● Assignment
Give back every record verbatim, but not the pictures.

(Stored data entries)
_ _ _ _ _

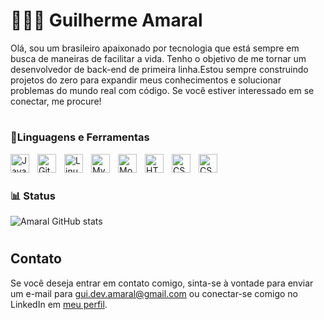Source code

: # 👨🏽‍💻 Guilherme Amaral

Olá, sou um brasileiro apaixonado por tecnologia que está sempre em busca de maneiras de facilitar a vida. Tenho o objetivo de me tornar um desenvolvedor de back-end de primeira linha.Estou sempre construindo projetos do zero para expandir meus conhecimentos e solucionar problemas do mundo real com código. Se você estiver interessado em se conectar, me procure!
#

### 🧰Linguagens e Ferramentas

<img align="left" alt="Java" width="30px" style="padding-right:10px;" src="https://cdn.jsdelivr.net/gh/devicons/devicon/icons/java/java-original.svg"/>
<img align="left" alt="Git" width="30px" style="padding-right:10px;" src="https://cdn.jsdelivr.net/gh/devicons/devicon/icons/git/git-original.svg" />
<img align="left" alt="Linux" width="30px" style="padding-right:10px;" src="https://cdn.jsdelivr.net/gh/devicons/devicon/icons/linux/linux-original.svg" />
<img align="left" alt="Mysql" width="30px" style="padding-right:10px;" src="https://cdn.jsdelivr.net/gh/devicons/devicon/icons/mysql/mysql-original-wordmark.svg" />
<img align="left" alt="MongoDB" width="30px" style="padding-right:10px;" src="https://cdn.jsdelivr.net/gh/devicons/devicon/icons/mongodb/mongodb-original-wordmark.svg" />
<img align="left" alt="HTML" width="30px" style="padding-right:10px;" src="https://cdn.jsdelivr.net/gh/devicons/devicon/icons/html5/html5-plain.svg" />
<img align="left" alt="CSS" width="30px" style="padding-right:10px;" src="https://cdn.jsdelivr.net/gh/devicons/devicon/icons/css3/css3-plain.svg" />
<img align="left" alt="CSS" width="30px" style="padding-right:10px;" src="https://cdn.jsdelivr.net/gh/devicons/devicon/icons/spring/spring-original-wordmark.svg"/>

<br />

#

### 📊 Status

![Amaral GitHub stats](https://github-readme-stats.vercel.app/api?username=guiDevAmaral&show_icons=true&theme=dark)

<!-- ![GitHub Streak](https://streak-stats.demolab.com?user=guiDevAmaral&theme=dark&border_radius=4.5) -->

#


<h2>Contato</h2><p>Se você deseja entrar em contato comigo, sinta-se à vontade para enviar um e-mail para <a href="mailto:meu-endereco-de-email@gmail.com" target="_new">gui.dev.amaral@gmail.com</a> ou conectar-se comigo no LinkedIn em <a href="https://www.linkedin.com/in/guilherme-amaral-615429234/" target="_new">meu perfil</a>.</p>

_ _ _ _ _

● Exercise result
Source code

: # 👨🏽‍💻 Guilherme Amaral

Olá, sou um brasileiro apaixonado por tecnologia que está sempre em busca de maneiras de facilitar a vida. Tenho o objetivo de me tornar um desenvolvedor de back-end de primeira linha.Estou sempre construindo projetos do zero para expandir meus conhecimentos e solucionar problemas do mundo real com código. Se você estiver interessado em se conectar, me procure!
#

### 🧰Linguagens e Ferramentas

<img align="left" alt="Java" width="30px" style="padding-right:10px;" src="https://cdn.jsdelivr.net/gh/devicons/devicon/icons/java/java-original.svg"/>
<img align="left" alt="Git" width="30px" style="padding-right:10px;" src="https://cdn.jsdelivr.net/gh/devicons/devicon/icons/git/git-original.svg" />
<img align="left" alt="Linux" width="30px" style="padding-right:10px;" src="https://cdn.jsdelivr.net/gh/devicons/devicon/icons/linux/linux-original.svg" />
<img align="left" alt="Mysql" width="30px" style="padding-right:10px;" src="https://cdn.jsdelivr.net/gh/devicons/devicon/icons/mysql/mysql-original-wordmark.svg" />
<img align="left" alt="MongoDB" width="30px" style="padding-right:10px;" src="https://cdn.jsdelivr.net/gh/devicons/devicon/icons/mongodb/mongodb-original-wordmark.svg" />
<img align="left" alt="HTML" width="30px" style="padding-right:10px;" src="https://cdn.jsdelivr.net/gh/devicons/devicon/icons/html5/html5-plain.svg" />
<img align="left" alt="CSS" width="30px" style="padding-right:10px;" src="https://cdn.jsdelivr.net/gh/devicons/devicon/icons/css3/css3-plain.svg" />
<img align="left" alt="CSS" width="30px" style="padding-right:10px;" src="https://cdn.jsdelivr.net/gh/devicons/devicon/icons/spring/spring-original-wordmark.svg"/>

<br />

#

### 📊 Status

![Amaral GitHub stats](https://github-readme-stats.vercel.app/api?username=guiDevAmaral&show_icons=true&theme=dark)

<!-- ![GitHub Streak](https://streak-stats.demolab.com?user=guiDevAmaral&theme=dark&border_radius=4.5) -->

#


<h2>Contato</h2><p>Se você deseja entrar em contato comigo, sinta-se à vontade para enviar um e-mail para <a href="mailto:meu-endereco-de-email@gmail.com" target="_new">gui.dev.amaral@gmail.com</a> ou conectar-se comigo no LinkedIn em <a href="https://www.linkedin.com/in/guilherme-amaral-615429234/" target="_new">meu perfil</a>.</p>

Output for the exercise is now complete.